» **Work request**: For the entries below, print exactly the lines between the line holding "## Procedure" and the line holding "### Pre Setup", inclusive, and nothing else.

Saved data entries:
[Start of Attachment]

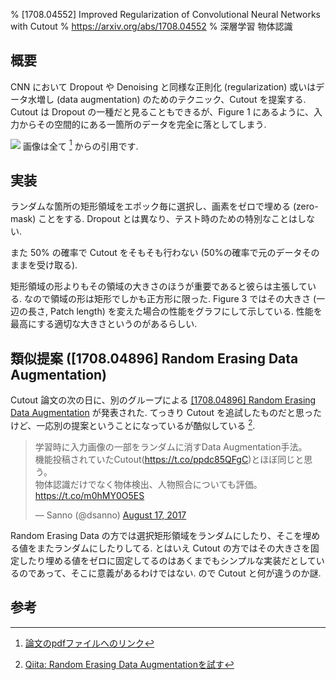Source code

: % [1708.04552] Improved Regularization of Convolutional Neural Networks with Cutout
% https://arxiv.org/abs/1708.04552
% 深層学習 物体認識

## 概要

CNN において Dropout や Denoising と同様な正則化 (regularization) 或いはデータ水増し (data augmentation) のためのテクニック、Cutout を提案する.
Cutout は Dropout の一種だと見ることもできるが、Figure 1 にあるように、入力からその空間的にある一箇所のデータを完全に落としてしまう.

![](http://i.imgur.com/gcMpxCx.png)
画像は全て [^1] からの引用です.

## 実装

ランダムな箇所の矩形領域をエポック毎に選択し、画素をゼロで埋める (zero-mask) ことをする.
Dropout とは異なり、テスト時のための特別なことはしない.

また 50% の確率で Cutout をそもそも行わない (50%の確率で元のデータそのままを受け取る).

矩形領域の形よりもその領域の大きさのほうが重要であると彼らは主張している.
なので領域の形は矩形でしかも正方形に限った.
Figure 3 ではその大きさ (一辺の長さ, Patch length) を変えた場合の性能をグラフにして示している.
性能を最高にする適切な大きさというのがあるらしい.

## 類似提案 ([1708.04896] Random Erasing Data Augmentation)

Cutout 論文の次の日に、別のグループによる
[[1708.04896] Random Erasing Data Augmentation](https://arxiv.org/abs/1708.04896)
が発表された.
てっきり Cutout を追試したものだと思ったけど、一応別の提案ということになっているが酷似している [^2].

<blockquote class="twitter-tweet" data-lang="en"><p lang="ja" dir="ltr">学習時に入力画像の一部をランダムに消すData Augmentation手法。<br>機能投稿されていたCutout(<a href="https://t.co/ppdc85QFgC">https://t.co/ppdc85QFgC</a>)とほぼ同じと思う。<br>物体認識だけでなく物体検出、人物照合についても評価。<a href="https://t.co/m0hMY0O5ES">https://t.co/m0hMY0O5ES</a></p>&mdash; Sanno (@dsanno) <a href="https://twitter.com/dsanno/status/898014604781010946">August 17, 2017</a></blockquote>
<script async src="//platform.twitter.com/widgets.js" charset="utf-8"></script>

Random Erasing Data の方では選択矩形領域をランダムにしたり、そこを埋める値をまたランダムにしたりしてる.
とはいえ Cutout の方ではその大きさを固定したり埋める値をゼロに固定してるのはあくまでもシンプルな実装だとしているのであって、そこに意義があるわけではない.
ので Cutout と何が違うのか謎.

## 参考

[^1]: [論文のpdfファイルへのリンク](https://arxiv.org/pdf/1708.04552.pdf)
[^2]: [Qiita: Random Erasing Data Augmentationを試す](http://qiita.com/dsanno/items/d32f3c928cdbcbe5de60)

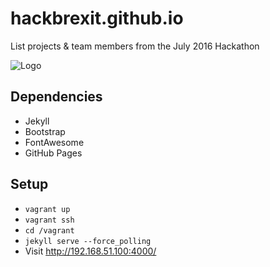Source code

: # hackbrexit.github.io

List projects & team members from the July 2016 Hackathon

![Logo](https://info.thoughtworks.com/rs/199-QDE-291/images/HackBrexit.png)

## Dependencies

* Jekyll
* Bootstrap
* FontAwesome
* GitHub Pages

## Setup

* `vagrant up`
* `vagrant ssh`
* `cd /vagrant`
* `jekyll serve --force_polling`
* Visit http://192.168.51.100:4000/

[End of Attachment]
[Start of Attachment]

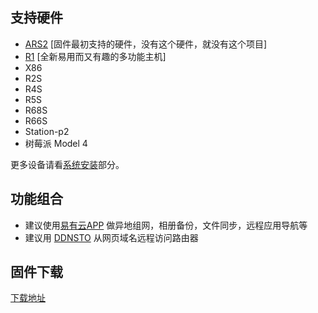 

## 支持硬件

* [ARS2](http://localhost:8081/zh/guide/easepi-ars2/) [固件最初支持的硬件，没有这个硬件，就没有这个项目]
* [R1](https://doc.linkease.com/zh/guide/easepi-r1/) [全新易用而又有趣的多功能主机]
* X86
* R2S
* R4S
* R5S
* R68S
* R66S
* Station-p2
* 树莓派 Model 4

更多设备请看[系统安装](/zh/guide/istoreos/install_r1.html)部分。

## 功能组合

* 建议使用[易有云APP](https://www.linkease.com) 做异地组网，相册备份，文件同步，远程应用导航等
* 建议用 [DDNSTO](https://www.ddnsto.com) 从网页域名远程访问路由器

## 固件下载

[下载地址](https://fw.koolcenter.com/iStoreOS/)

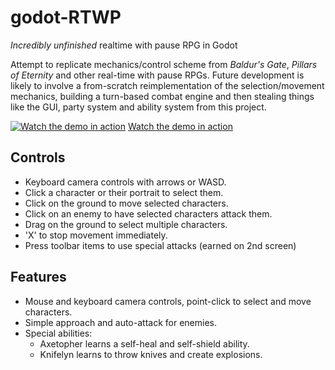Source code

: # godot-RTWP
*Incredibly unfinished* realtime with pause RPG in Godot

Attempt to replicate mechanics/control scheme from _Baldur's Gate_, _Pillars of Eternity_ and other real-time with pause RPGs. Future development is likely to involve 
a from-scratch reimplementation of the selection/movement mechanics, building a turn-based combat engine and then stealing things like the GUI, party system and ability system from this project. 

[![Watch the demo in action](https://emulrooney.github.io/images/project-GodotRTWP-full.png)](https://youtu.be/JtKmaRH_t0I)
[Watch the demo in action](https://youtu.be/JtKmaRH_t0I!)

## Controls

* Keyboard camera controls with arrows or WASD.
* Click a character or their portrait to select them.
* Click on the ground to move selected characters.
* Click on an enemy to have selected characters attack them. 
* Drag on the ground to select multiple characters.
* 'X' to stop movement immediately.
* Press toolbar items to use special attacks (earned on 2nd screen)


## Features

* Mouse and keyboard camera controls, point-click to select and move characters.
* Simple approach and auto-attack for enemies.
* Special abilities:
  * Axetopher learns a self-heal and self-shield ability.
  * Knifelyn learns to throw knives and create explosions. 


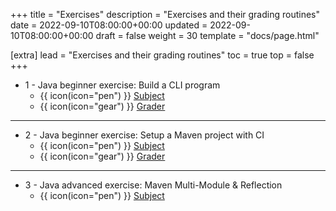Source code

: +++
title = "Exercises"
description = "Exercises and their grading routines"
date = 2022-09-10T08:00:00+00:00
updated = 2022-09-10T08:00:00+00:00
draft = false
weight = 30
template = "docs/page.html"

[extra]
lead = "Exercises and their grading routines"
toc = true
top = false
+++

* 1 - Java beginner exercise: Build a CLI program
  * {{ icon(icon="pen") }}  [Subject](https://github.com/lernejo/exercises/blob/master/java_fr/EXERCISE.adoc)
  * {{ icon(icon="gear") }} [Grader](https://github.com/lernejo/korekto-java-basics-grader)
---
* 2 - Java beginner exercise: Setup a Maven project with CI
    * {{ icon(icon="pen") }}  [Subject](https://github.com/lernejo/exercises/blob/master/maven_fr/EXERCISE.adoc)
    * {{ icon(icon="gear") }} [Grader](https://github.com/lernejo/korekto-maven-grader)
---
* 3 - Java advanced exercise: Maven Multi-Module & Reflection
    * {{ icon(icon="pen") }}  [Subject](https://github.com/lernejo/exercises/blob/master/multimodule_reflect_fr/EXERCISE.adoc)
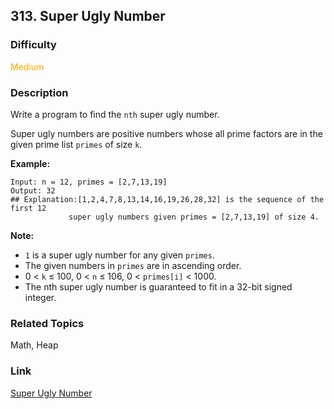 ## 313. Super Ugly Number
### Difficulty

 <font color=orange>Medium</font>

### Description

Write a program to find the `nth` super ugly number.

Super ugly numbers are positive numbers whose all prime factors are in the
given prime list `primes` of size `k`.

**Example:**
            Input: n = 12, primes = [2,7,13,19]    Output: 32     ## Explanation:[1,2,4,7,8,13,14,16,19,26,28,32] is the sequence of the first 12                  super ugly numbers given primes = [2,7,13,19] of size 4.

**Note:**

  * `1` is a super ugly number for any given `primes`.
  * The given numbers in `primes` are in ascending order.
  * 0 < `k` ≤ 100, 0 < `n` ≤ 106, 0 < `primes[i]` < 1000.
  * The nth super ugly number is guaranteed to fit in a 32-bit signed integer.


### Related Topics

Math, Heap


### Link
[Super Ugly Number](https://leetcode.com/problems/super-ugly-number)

[End of Attachment]
[Start of Attachment]

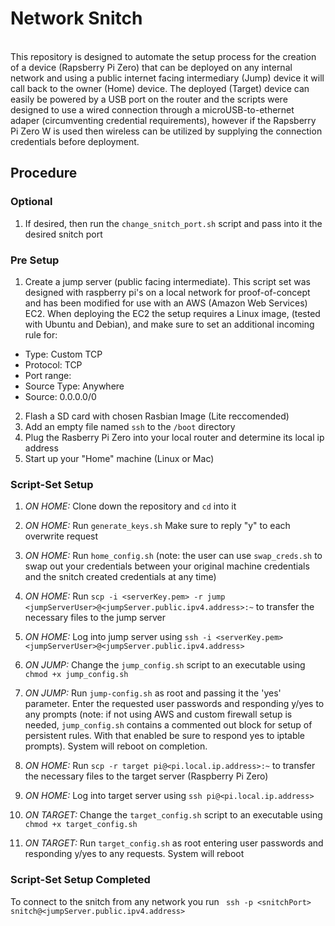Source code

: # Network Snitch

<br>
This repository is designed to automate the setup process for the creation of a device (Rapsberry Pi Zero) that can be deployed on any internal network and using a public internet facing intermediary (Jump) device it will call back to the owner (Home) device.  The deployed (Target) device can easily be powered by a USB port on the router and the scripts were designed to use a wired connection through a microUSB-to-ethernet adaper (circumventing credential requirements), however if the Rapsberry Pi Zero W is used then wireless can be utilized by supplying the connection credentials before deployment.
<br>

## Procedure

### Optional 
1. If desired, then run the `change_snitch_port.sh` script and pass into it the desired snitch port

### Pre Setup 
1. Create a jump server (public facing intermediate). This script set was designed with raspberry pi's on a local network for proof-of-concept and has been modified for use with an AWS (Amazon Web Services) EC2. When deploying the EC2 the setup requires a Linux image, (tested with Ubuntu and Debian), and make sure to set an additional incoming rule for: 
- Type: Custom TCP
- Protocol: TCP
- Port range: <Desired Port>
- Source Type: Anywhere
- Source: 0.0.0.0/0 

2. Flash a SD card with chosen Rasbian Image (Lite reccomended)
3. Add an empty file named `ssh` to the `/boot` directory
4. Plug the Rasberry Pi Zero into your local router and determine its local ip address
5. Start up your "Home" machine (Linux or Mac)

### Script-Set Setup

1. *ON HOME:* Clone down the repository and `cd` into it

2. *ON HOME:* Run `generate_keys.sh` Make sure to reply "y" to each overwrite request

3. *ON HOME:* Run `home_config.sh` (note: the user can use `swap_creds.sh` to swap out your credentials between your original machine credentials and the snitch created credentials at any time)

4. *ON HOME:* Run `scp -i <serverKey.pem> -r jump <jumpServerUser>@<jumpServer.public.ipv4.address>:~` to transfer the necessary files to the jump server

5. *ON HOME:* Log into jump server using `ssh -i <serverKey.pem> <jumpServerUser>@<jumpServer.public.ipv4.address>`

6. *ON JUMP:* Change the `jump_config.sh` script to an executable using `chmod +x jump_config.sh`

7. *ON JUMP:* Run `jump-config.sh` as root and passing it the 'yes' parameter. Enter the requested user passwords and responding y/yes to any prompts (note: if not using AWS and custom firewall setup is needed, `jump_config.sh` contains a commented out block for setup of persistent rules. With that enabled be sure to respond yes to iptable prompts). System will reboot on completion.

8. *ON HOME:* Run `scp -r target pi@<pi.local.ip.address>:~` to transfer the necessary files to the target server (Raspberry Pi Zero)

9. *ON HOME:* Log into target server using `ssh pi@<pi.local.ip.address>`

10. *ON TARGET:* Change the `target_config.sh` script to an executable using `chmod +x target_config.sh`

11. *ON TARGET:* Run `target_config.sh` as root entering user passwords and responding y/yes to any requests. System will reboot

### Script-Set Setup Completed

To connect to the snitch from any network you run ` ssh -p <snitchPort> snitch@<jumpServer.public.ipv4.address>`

[End of Attachment]

» **Expected output**:
## Procedure

### Optional 
1. If desired, then run the `change_snitch_port.sh` script and pass into it the desired snitch port

### Pre Setup 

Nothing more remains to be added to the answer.